■ EXERCISE BRIEF: Omit all pictures. Print the remaining lines exactly, from the start of the data through the line containing "在这个练习中，我们看到了对于".

Plain-text document sources:
++++++
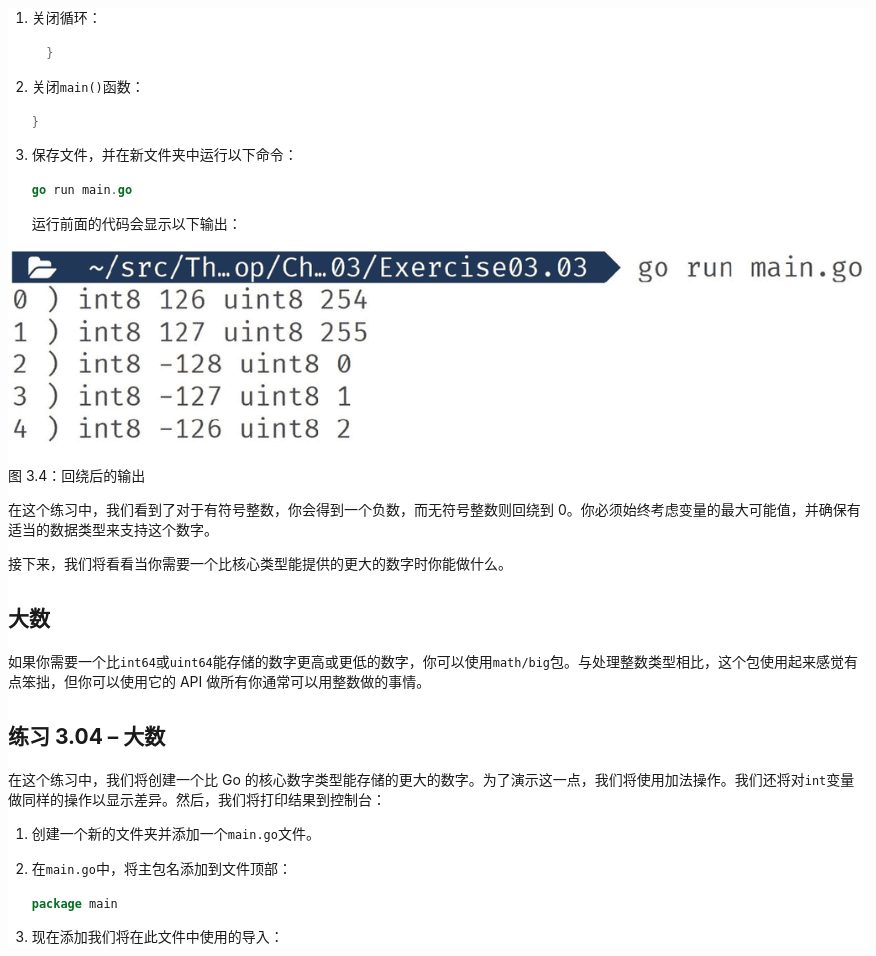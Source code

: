 1.  关闭循环：

    ```go
      }
    ```

1.  关闭`main()`函数：

    ```go
    }
    ```

1.  保存文件，并在新文件夹中运行以下命令：

    ```go
    go run main.go
    ```

    运行前面的代码会显示以下输出：

![图 3.4：回绕后的输出](img/B18621_03_4.jpg)

图 3.4：回绕后的输出

在这个练习中，我们看到了对于有符号整数，你会得到一个负数，而无符号整数则回绕到 0。你必须始终考虑变量的最大可能值，并确保有适当的数据类型来支持这个数字。

接下来，我们将看看当你需要一个比核心类型能提供的更大的数字时你能做什么。

## 大数

如果你需要一个比`int64`或`uint64`能存储的数字更高或更低的数字，你可以使用`math/big`包。与处理整数类型相比，这个包使用起来感觉有点笨拙，但你可以使用它的 API 做所有你通常可以用整数做的事情。

## 练习 3.04 – 大数

在这个练习中，我们将创建一个比 Go 的核心数字类型能存储的更大的数字。为了演示这一点，我们将使用加法操作。我们还将对`int`变量做同样的操作以显示差异。然后，我们将打印结果到控制台：

1.  创建一个新的文件夹并添加一个`main.go`文件。

1.  在`main.go`中，将主包名添加到文件顶部：

    ```go
    package main
    ```

1.  现在添加我们将在此文件中使用的导入：
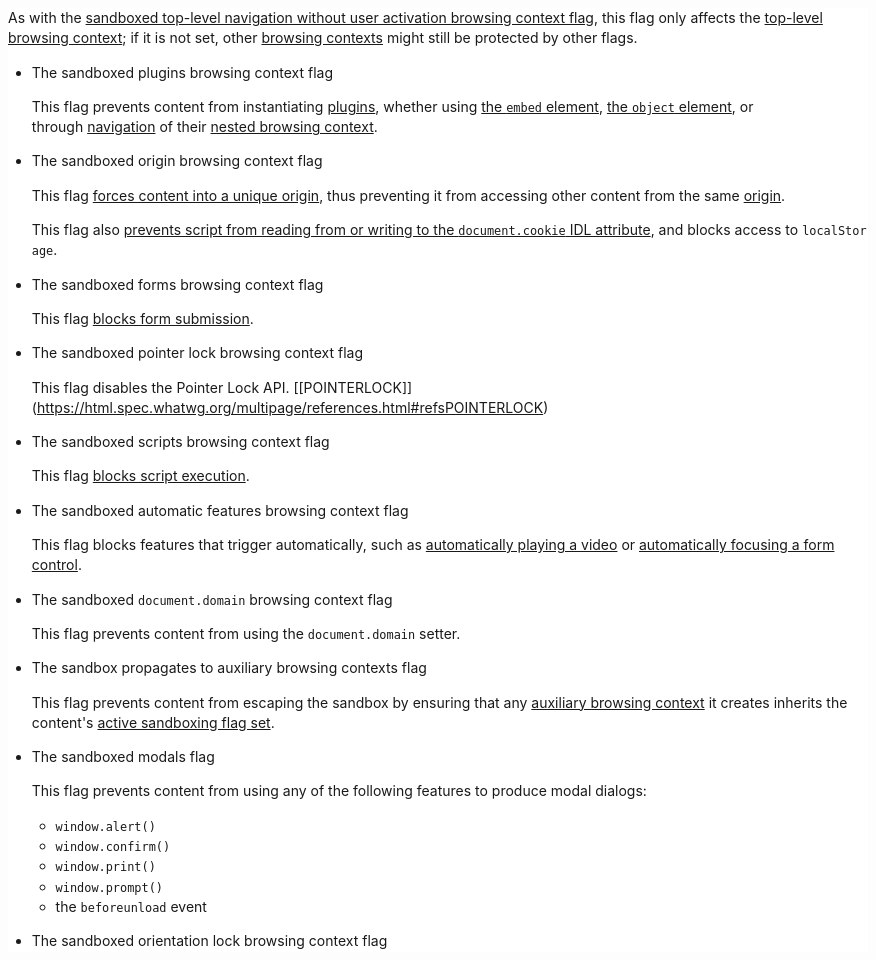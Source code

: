   As with the [sandboxed top-level navigation without user activation browsing context flag](https://html.spec.whatwg.org/multipage/origin.html#sandboxed-top-level-navigation-without-user-activation-browsing-context-flag), this flag only affects the [top-level browsing context](https://html.spec.whatwg.org/multipage/browsers.html#top-level-browsing-context); if it is not set, other [browsing contexts](https://html.spec.whatwg.org/multipage/browsers.html#browsing-context) might still be protected by other flags.
* The sandboxed plugins browsing context flag

  This flag prevents content from instantiating [plugins](https://html.spec.whatwg.org/multipage/infrastructure.html#plugin), whether using [the `embed` element](https://html.spec.whatwg.org/multipage/iframe-embed-object.html#sandboxPluginEmbed), [the `object` element](https://html.spec.whatwg.org/multipage/iframe-embed-object.html#sandboxPluginObject), or through [navigation](https://html.spec.whatwg.org/multipage/browsing-the-web.html#sandboxPluginNavigate) of their [nested browsing context](https://html.spec.whatwg.org/multipage/browsers.html#nested-browsing-context).
* The sandboxed origin browsing context flag

  This flag [forces content into a unique origin](https://html.spec.whatwg.org/multipage/browsers.html#sandboxOrigin), thus preventing it from accessing other content from the same [origin](https://html.spec.whatwg.org/multipage/origin.html#concept-origin).

  This flag also [prevents script from reading from or writing to the `document.cookie` IDL attribute](https://html.spec.whatwg.org/multipage/dom.html#sandboxCookies), and blocks access to `localStorage`.
* The sandboxed forms browsing context flag

  This flag [blocks form submission](https://html.spec.whatwg.org/multipage/form-control-infrastructure.html#sandboxSubmitBlocked).
* The sandboxed pointer lock browsing context flag

  This flag disables the Pointer Lock API. \[[POINTERLOCK]](https://html.spec.whatwg.org/multipage/references.html#refsPOINTERLOCK)
* The sandboxed scripts browsing context flag

  This flag [blocks script execution](https://html.spec.whatwg.org/multipage/webappapis.html#sandboxScriptBlocked).
* The sandboxed automatic features browsing context flag

  This flag blocks features that trigger automatically, such as [automatically playing a video](https://html.spec.whatwg.org/multipage/media.html#attr-media-autoplay) or [automatically focusing a form control](https://html.spec.whatwg.org/multipage/interaction.html#attr-fe-autofocus).
* The sandboxed `document.domain` browsing context flag

  This flag prevents content from using the `document.domain` setter.
* The sandbox propagates to auxiliary browsing contexts flag

  This flag prevents content from escaping the sandbox by ensuring that any [auxiliary browsing context](https://html.spec.whatwg.org/multipage/browsers.html#auxiliary-browsing-context) it creates inherits the content's [active sandboxing flag set](https://html.spec.whatwg.org/multipage/origin.html#active-sandboxing-flag-set).
* The sandboxed modals flag

  This flag prevents content from using any of the following features to produce modal dialogs:

  * `window.alert()`
  * `window.confirm()`
  * `window.print()`
  * `window.prompt()`
  * the `beforeunload` event
* The sandboxed orientation lock browsing context flag
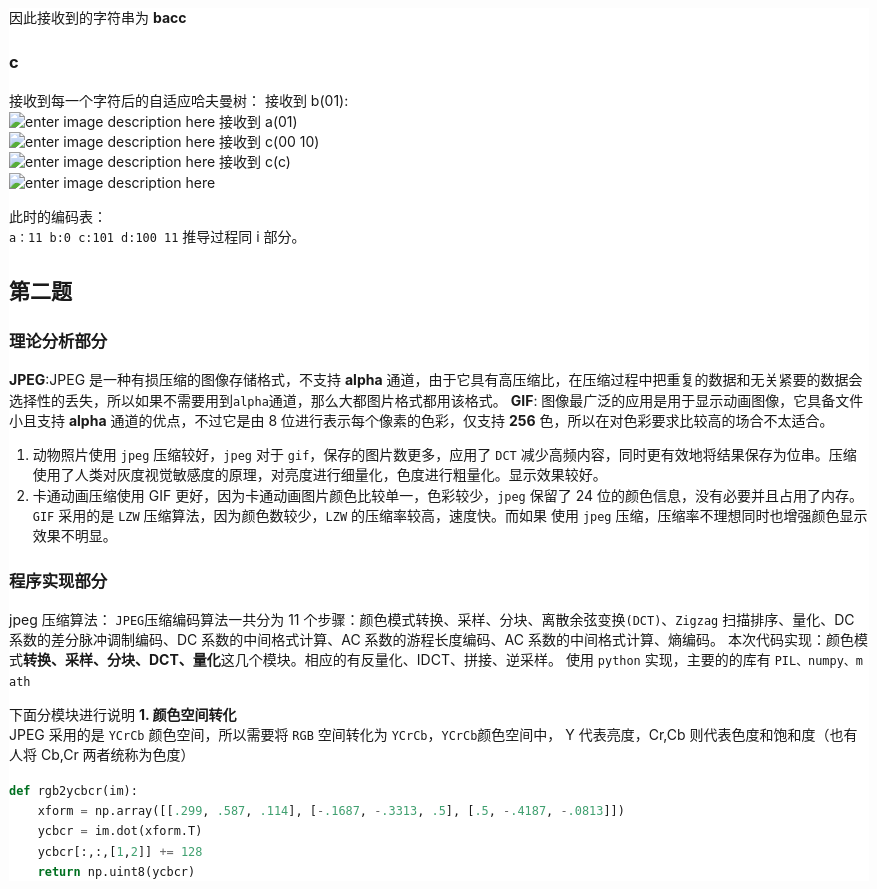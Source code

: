 因此接收到的字符串为 **bacc**

### c
接收到每一个字符后的自适应哈夫曼树：
接收到 b(01):  
![enter image description here](./Assets/2.png)
接收到 a(01)  
![enter image description here](./Assets/3.png)
接收到 c(00 10)  
 ![enter image description here](./Assets/5.png)
接收到 c(c)  
 ![enter image description here](./Assets/7.png)

此时的编码表：   
`a：11 b:0 c:101 d:100 11`
推导过程同 i 部分。
## 第二题 

### 理论分析部分
**JPEG**:JPEG 是一种有损压缩的图像存储格式，不支持 **alpha** 通道，由于它具有高压缩比，在压缩过程中把重复的数据和无关紧要的数据会选择性的丢失，所以如果不需要用到`alpha`通道，那么大都图片格式都用该格式。
**GIF**: 图像最广泛的应用是用于显示动画图像，它具备文件小且支持 **alpha** 通道的优点，不过它是由 8 位进行表示每个像素的色彩，仅支持 **256** 色，所以在对色彩要求比较高的场合不太适合。   

1. 动物照片使用 `jpeg` 压缩较好，`jpeg` 对于 `gif`，保存的图片数更多，应用了 `DCT` 减少高频内容，同时更有效地将结果保存为位串。压缩使用了人类对灰度视觉敏感度的原理，对亮度进行细量化，色度进行粗量化。显示效果较好。
2. 卡通动画压缩使用 GIF 更好，因为卡通动画图片颜色比较单一，色彩较少，`jpeg` 保留了 24 位的颜色信息，没有必要并且占用了内存。`GIF` 采用的是 `LZW` 压缩算法，因为颜色数较少，`LZW` 的压缩率较高，速度快。而如果 使用 `jpeg` 压缩，压缩率不理想同时也增强颜色显示效果不明显。  

### 程序实现部分

jpeg 压缩算法： 
`JPEG`压缩编码算法一共分为 11 个步骤：颜色模式转换、采样、分块、离散余弦变换`(DCT)`、`Zigzag` 扫描排序、量化、DC 系数的差分脉冲调制编码、DC 系数的中间格式计算、AC 系数的游程长度编码、AC 系数的中间格式计算、熵编码。
本次代码实现：颜色模式**转换、采样、分块、DCT、量化**这几个模块。相应的有反量化、IDCT、拼接、逆采样。
使用 `python` 实现，主要的的库有 `PIL、numpy、math` 

下面分模块进行说明
**1. 颜色空间转化**   
JPEG 采用的是 `YCrCb` 颜色空间，所以需要将 `RGB` 空间转化为 `YCrCb`，`YCrCb`颜色空间中，
Y 代表亮度，Cr,Cb 则代表色度和饱和度（也有人将 Cb,Cr 两者统称为色度）
```python
def rgb2ycbcr(im):
    xform = np.array([[.299, .587, .114], [-.1687, -.3313, .5], [.5, -.4187, -.0813]])
    ycbcr = im.dot(xform.T)
    ycbcr[:,:,[1,2]] += 128
    return np.uint8(ycbcr)
```
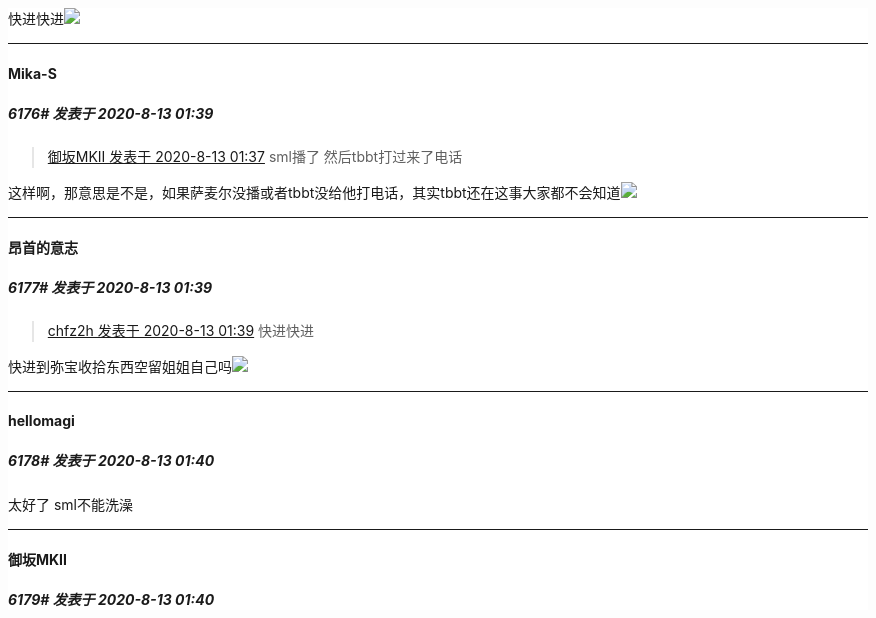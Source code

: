 


快进快进<img src="https://static.saraba1st.com/image/smiley/face2017/076.png" referrerpolicy="no-referrer">







-----

####  Mika-S  
##### 6176#       发表于 2020-8-13 01:39



<blockquote><a href="httphttps://bbs.saraba1st.com/2b/forum.php?mod=redirect&amp;goto=findpost&amp;pid=48410258&amp;ptid=1949964" target="_blank">御坂MKII 发表于 2020-8-13 01:37</a>
sml播了 然后tbbt打过来了电话</blockquote>
这样啊，那意思是不是，如果萨麦尔没播或者tbbt没给他打电话，其实tbbt还在这事大家都不会知道<img src="https://static.saraba1st.com/image/smiley/face2017/067.png" referrerpolicy="no-referrer">







-----

####  昂首的意志  
##### 6177#       发表于 2020-8-13 01:39



<blockquote><a href="httphttps://bbs.saraba1st.com/2b/forum.php?mod=redirect&amp;goto=findpost&amp;pid=48410266&amp;ptid=1949964" target="_blank">chfz2h 发表于 2020-8-13 01:39</a>
快进快进</blockquote>
快进到弥宝收拾东西空留姐姐自己吗<img src="https://static.saraba1st.com/image/smiley/face2017/066.png" referrerpolicy="no-referrer">







-----

####  hellomagi  
##### 6178#       发表于 2020-8-13 01:40




太好了 sml不能洗澡







-----

####  御坂MKII  
##### 6179#       发表于 2020-8-13 01:40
++++++
■ RESULT FOR THIS TASK:
Source code

: 1.  关闭循环：

    ```go
      }
    ```

1.  关闭`main()`函数：

    ```go
    }
    ```

1.  保存文件，并在新文件夹中运行以下命令：

    ```go
    go run main.go
    ```

    运行前面的代码会显示以下输出：

![图 3.4：回绕后的输出](img/B18621_03_4.jpg)

图 3.4：回绕后的输出

在这个练习中，我们看到了对于有符号整数，你会得到一个负数，而无符号整数则回绕到 0。你必须始终考虑变量的最大可能值，并确保有适当的数据类型来支持这个数字。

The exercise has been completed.